Toyota said in a statement to Autoblog that it has a strict policy not to sell vehicles to groups who may use them for paramilitary or terrorist activities, but notes that it can't control if its vehicles are re-sold, stolen, or repurposed after they leave dealerships. (Read the full statement as a press release, below.)
"We are committed to complying fully with the laws and regulations of each country or region where we operate, and require our dealers and distributors to do the same," Toyota's statement says. "We are supporting the US Treasury Department's broader inquiry into international supply chains and the flow of capital and goods in the Middle East."
The vehicles shown in the ISIS videos are older Toyota models, according to ABC. Hyundais, Mitsubishis, and Isuzus are also depicted, though to a lesser extent. It's possible some of the Toyota vehicles are being smuggled into the region, an Iraqi military spokesman told the network.

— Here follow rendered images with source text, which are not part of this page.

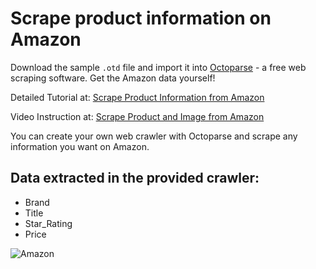 # Scrape product information on Amazon
Download the sample `.otd` file and import it into [Octoparse](https://www.octoparse.com/) - a free web scraping software. Get the Amazon data yourself!

Detailed Tutorial at: [Scrape Product Information from Amazon](https://www.octoparse.com/tutorial-7/scrape-product-information-from-amazon)

Video Instruction at: [Scrape Product and Image from Amazon](https://youtu.be/vEGFe6shbac)

You can create your own web crawler with Octoparse and scrape any information you want on Amazon.

## Data extracted in the provided crawler:
 * Brand
 * Title
 * Star_Rating
 * Price

![Amazon](https://www.octoparse.com/media/5431/amazon-data-extracted.png)
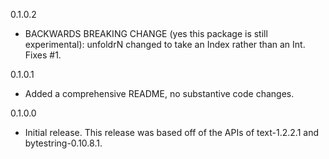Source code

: 0.1.0.2
* BACKWARDS BREAKING CHANGE (yes this package is still
  experimental): unfoldrN changed to take an Index rather than
  an Int.  Fixes #1.

0.1.0.1
* Added a comprehensive README, no substantive code changes.

0.1.0.0

* Initial release.  This release was based off of the APIs of
  text-1.2.2.1 and bytestring-0.10.8.1.
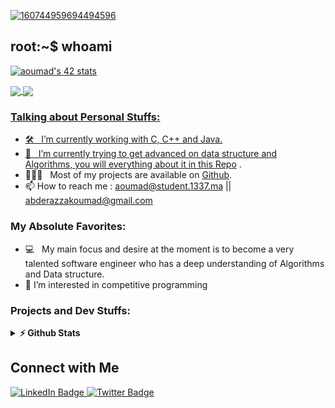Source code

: <!--<h3 align="center">
![image](https://user-images.githubusercontent.com/96908237/187419125-1673dabd-6a33-4628-b8de-9ee277c30033.jpeg)
</h3> --> 
 
 [![160744959694494596](https://user-images.githubusercontent.com/96908237/187424576-1d9ef7b0-3233-48fc-8879-98b7d2f58b26.PNG)](https://github.com/aoumad?tab=repositories)
 
## root:~$ whoami

[![aoumad's 42 stats](https://badge.mediaplus.ma/greenbinary/aoumad)](https://github.com/aoumad/42_cursus)

<a href="https://github.com/aoumad?tab=repositories">
  <img align="center" src="https://github-readme-stats.vercel.app/api/top-langs/?username=aoumad&theme=dark"/>
</a>


<a href="https://github.com/aoumad?tab=repositories">
 <img align="center" src="https://github-readme-stats.vercel.app/api?username=aoumad&line_height=40&show_icons=true&theme=dark">
 
 ### Talking about Personal Stuffs:

- 🛠 &nbsp; I’m currently working with C, C++ and Java.
- 🚀 &nbsp; I’m currently trying to get advanced on data structure and Algorithms, you will everything about it in this [Repo](https://github.com/aoumad/Cpc) .
- 👨🏻‍💻 &nbsp; Most of my projects are available on [Github](https://github.com/aoumad?tab=repositories).
- 📫 How to reach me :
     aoumad@student.1337.ma
     || abderazzakoumad@gmail.com
     
### My Absolute Favorites:

- 💻 &nbsp; My main focus and desire at the moment is to become a very talented software engineer who has a deep understanding of Algorithms and Data structure.
- 👀 I’m interested in competitive programming

### Projects and Dev Stuffs:

<details>	
  <summary><b>⚡ Github Stats</b></summary>

  <br />
  <img height="180em" src="https://github-readme-stats.vercel.app/api?username=aoumad_icons=true&hide_border=true&&count_private=true&include_all_commits=true" />
  <img height="180em" src="https://github-readme-stats.vercel.app/api/top-langs/?username=aoumad_repo=KNN-Image-Classification&show_icons=true&hide_border=true&layout=compact&langs_count=8"/>
</details>

## Connect with Me

<div id="badges">
  <a href="https://www.linkedin.com/in/abderazzak-oumad-b8a432237/">
    <img src="https://img.shields.io/badge/LinkedIn-blue?style=for-the-badge&logo=linkedin&logoColor=white" alt="LinkedIn Badge"/>
  <a href="https://twitter.com/AbderazzakOumad">
    <img src="https://img.shields.io/badge/Twitter-blue?style=for-the-badge&logo=twitter&logoColor=white" alt="Twitter Badge"/>
  </a>
</div>
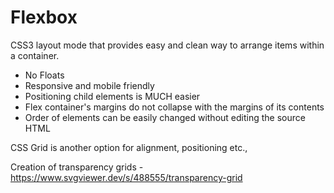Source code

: # Flexbox

CSS3 layout mode that provides easy and clean way to arrange items within a container.

- No Floats
- Responsive and mobile friendly
- Positioning child elements is MUCH easier
- Flex container's margins do not collapse with the margins of its contents
- Order of elements can be easily changed without editing the source HTML

CSS Grid is another option for alignment, positioning etc.,

Creation of transparency grids - https://www.svgviewer.dev/s/488555/transparency-grid
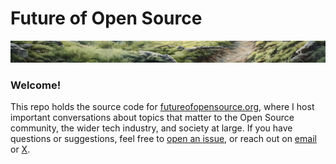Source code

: # Future of Open Source

<img src="https://raw.githubusercontent.com/chadwhitacre/futureofopensource.org/main/assets/slice.jpg">

### Welcome!

This repo holds the source code for
[futureofopensource.org](https://futureofopensource.org/), where I host
important conversations about topics that matter to the Open Source community,
the wider tech industry, and society at large. If you have questions or
suggestions, feel free to [open an
issue](https://github.com/chadwhitacre/futureofopensource.org/issues/new), or
reach out on [email](mailto:chadwhitacre@sentry.io) or
[X](https://twitter.com/chadwhitacre_).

Questions about the ISIS use of Toyota vehicles have circulated for years. In 2014, a report by the radio broadcaster Public Radio International noted that the U.S. State Department delivered 43 Toyota trucks to Syrian rebels. A more recent report in an Australian newspaper said that more than 800 of the trucks had been reported missing in Sydney between 2014 and 2015, and quoted terror experts speculating that they may have been exported to ISIS territory.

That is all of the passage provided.